Gerecht offered a dire prognosis of the Iranian regime’s future. According to him, “the Islamic Republic has been dying since the death of Khomeini.” In his view, “the regime in Tehran has lost the college educated” who formed the backbone of the 1979 Islamic Revolution. Today, however, the government has lost their support. Gerecht noted that the driving force behind the Green movement of 2009 was the college educated. In his view, it is of the utmost significance that the most recent protests came from the provincial towns, a development that indicates the regime may be losing the support of the blue collar classes. Resentment of the regime has become ubiquitous: “millions and millions of people are tired of theocracy.”
What does this mean for the Trump administration, which signalled its support for the protesters? Gerecht agreed with Amb. Pickering that Trump was no better prepared than Obama to deal with the unrest. Gerecht was most skeptical that the Trump administration wants to become enmeshed in any kind of direct, armed conflict with Iran. Rather, he termed Trump’s impending decision about the nuclear accord a new “D-Day.”
Amb. Pickering and Mr. Gerecht differed markedly in their beliefs about what additional pressure could accomplish. Amb. Pickering believes that United States needs to use caution, since the JCPOA is the best thing that can be achieved at the moment. He feared that pushing to impose secondary sanctions on Iran would seriously undermine America’s position with its European allies and might well prompt Tehran to become more nationalistic. In short, Amb. Pickering thought that America does not stand to gain by torpedoing the nuclear deal—but has a lot to lose.

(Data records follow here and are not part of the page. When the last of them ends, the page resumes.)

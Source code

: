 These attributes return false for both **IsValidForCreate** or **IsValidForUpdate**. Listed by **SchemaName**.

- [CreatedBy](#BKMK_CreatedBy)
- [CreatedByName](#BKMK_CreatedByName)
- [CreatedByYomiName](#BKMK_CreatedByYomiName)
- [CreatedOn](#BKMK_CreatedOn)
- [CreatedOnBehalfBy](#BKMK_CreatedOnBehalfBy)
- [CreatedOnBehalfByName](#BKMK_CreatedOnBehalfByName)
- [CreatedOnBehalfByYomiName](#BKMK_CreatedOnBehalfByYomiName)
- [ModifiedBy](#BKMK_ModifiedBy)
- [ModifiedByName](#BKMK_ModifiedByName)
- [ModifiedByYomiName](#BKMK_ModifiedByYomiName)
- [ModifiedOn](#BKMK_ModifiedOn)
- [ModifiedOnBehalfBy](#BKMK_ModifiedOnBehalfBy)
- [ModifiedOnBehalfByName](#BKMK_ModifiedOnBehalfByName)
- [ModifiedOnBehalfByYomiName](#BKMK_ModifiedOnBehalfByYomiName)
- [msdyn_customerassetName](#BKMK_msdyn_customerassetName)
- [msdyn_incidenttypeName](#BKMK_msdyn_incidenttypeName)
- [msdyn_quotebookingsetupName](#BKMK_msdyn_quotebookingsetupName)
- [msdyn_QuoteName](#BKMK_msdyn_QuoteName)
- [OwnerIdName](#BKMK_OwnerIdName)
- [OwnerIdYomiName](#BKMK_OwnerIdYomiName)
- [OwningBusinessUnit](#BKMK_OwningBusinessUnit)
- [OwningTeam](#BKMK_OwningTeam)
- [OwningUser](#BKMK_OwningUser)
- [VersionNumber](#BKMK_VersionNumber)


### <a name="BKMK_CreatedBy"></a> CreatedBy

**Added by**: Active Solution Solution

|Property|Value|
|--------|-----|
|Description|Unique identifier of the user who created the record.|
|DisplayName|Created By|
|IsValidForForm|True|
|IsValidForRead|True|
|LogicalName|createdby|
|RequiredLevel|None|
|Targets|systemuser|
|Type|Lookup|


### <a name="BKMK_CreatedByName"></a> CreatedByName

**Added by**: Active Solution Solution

Gerecht, in contrast, took a much harder line. For one thing, he expressed skepticism that the Europeans were so eager to invest in Iran and maintained that they would stand firm with Washington. He pointed out that European banks are still reluctant to invest in the country due to financial instability and the spectre of further sanctions. He admitted that a trade war could occur due to secondary sanctions, but sees that scenario as unlikely, unless Trump plays his cards poorly. Gerecht concluded, “there is no economic coercion of the Islamic Republic without applying secondary sanctions on European banks.”
Is upping the pressure on Iran really in America’s national interest? George Beebe, the Director for Intelligence and National Security at the Center for the National Interest, asked the panelists on whether evolutionary change was the best option for Iran. He raised the possibility that pushing too hard with sanctions could lead to an unintended, and possibly more illiberal, result in Iran.
Gerecht, however, maintained that liberalization of Iran is a nonstarter. He argued that reform had already been attempted and that the election of Hassan Rouhani effectively neutered any chance of evolving out of a theocratic state. Amb. Pickering agreed with many of Gerecht’s points, but emphasized that the more the United States used force, the more that Iran’s regime was strengthened. Pickering noted that the United States is very adept at using the military option, but has a desultory record of handling the aftermath. He concluded with the acid test for American foreign policy realism: “we have to deal with what we think are our primary national interests... I can’t see regime change meeting the Truman test: U.S. survival and U.S. prosperity.”
Blake Franko is an assistant managing editor at the National Interest.